Go First fleet retention may dent SLB model for Indian carriers – Times of India

NEW DELHI: The sale and leaseback (SLB) model used by airlines globally to raise funds could get a serious dent in India after Go First used the voluntary insolvency route to prevent unpaid lessors from repossessing their aircraft.
Top officials of leading airframe and leasing companies say the example set by Go First will push by risk premium for aircraft being given to desi airlines. And airlines considered “not good credit” could be given two choices — pay higher lease and retain SLB value or retain current lease rentals with lower SLB.

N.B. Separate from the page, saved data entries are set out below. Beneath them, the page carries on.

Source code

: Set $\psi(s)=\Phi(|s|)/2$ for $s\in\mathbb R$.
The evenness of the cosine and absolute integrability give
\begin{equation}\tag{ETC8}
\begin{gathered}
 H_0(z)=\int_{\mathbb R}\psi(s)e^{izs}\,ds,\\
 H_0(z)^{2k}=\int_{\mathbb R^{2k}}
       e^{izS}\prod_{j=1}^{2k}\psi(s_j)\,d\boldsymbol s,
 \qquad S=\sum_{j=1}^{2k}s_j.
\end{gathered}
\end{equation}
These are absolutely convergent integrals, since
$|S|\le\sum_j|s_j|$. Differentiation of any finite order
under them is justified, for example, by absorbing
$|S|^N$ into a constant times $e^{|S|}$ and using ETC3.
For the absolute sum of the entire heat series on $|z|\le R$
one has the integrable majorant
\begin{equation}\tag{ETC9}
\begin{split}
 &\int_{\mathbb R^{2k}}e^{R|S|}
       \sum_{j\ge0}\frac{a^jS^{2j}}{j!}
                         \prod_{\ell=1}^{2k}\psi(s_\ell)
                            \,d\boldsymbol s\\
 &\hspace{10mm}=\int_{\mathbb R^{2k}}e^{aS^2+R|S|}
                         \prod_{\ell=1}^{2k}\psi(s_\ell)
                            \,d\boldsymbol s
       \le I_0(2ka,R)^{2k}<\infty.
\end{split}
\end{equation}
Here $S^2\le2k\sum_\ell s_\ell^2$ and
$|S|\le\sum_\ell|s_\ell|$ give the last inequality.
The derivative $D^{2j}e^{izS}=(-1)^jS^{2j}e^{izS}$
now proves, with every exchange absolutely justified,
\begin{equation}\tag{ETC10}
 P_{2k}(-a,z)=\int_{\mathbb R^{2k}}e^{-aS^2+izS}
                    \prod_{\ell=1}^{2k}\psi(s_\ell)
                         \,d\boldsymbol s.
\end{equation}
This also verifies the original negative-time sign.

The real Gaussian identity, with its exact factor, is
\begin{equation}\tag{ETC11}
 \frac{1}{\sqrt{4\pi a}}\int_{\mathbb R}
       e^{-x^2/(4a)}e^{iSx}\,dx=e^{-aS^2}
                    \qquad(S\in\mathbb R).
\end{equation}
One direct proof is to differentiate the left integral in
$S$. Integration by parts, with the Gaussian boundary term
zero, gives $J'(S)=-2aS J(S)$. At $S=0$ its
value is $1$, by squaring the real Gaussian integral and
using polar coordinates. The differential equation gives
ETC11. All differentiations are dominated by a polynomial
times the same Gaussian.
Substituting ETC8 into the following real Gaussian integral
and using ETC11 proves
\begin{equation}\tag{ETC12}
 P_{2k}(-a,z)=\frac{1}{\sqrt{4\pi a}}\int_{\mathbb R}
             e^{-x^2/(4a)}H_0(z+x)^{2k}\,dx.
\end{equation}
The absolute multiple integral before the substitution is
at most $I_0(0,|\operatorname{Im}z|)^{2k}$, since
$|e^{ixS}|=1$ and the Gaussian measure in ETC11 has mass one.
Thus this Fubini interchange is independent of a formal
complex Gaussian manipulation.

Airlines in India, starting with IndiGo, have successfully used this route to generate funds. Depending on the customer’s creditworthiness and size of order, airframe and engine makers offer a discount on the list price of their offering.
“On an Airbus A320/Boeing 737 Max, the SLB value can be anywhere from $3-4 million for startups or financially weak airlines to $8-9 million for good credit worthy companies,” said a senior official of an Indian carrier.

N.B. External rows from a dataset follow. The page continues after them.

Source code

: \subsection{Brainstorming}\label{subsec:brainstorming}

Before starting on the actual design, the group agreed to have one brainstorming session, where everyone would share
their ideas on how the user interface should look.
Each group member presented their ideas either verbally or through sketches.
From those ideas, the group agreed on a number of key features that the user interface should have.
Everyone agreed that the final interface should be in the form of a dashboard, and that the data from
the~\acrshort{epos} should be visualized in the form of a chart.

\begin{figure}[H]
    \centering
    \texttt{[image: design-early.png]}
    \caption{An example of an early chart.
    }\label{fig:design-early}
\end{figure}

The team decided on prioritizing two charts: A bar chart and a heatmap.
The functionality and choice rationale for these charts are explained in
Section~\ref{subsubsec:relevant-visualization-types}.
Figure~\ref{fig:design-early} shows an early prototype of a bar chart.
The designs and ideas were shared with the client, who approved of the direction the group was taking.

“After the Go First case, SLB value could decline by 5-10% for Indian carriers. Startup or weak balance sheet airlines may opt for higher lease rentals to get cash from this route. Established strong players may opt for lower SLB to prevent higher lease rentals. When you multiply the per plane SLB hit with the order size, the hit can be big,” said an industry insider.

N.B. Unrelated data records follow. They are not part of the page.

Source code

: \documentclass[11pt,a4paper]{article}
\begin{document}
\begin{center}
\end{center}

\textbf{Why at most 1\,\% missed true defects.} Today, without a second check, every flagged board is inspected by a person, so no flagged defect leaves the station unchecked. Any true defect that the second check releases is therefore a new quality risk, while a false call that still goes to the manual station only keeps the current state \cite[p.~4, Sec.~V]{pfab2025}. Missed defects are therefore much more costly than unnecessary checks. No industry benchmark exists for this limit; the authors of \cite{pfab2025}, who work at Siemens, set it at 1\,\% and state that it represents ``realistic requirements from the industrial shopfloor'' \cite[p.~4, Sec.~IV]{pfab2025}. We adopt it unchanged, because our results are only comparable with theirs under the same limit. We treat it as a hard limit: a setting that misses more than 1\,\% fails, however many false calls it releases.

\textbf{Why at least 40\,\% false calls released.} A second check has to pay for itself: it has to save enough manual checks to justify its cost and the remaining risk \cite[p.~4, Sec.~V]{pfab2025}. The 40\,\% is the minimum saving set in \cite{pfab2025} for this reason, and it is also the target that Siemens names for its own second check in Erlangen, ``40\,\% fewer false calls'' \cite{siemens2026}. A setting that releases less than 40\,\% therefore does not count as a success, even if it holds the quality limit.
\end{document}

The Asia chapter of the International Society of Transport Aircraft Trading (ISTAT) is currently meeting in Bangkok where lessors are discussing the fallout of Go First case on leasing aircraft to Indian carriers. Before this case, lease rentals for an Airbus A320neo or Boeing 737 Max was about $ 3.5 lakh and wide body was $10-12 lakh per month for “good credit” airlines.
“The ability for lessors to repossess their assets promptly and predictably, where defaults and bankruptcies occur, in accordance with India’s international treaty obligations (under the Cape Town Convention), is essential to future access to capital at best rates for Indian airlines,” Jeffrey Wool, secretary general of the Aviation Working Group, which comprises of the world’s leading aviation lessors, banks, and manufacturers, told TOI.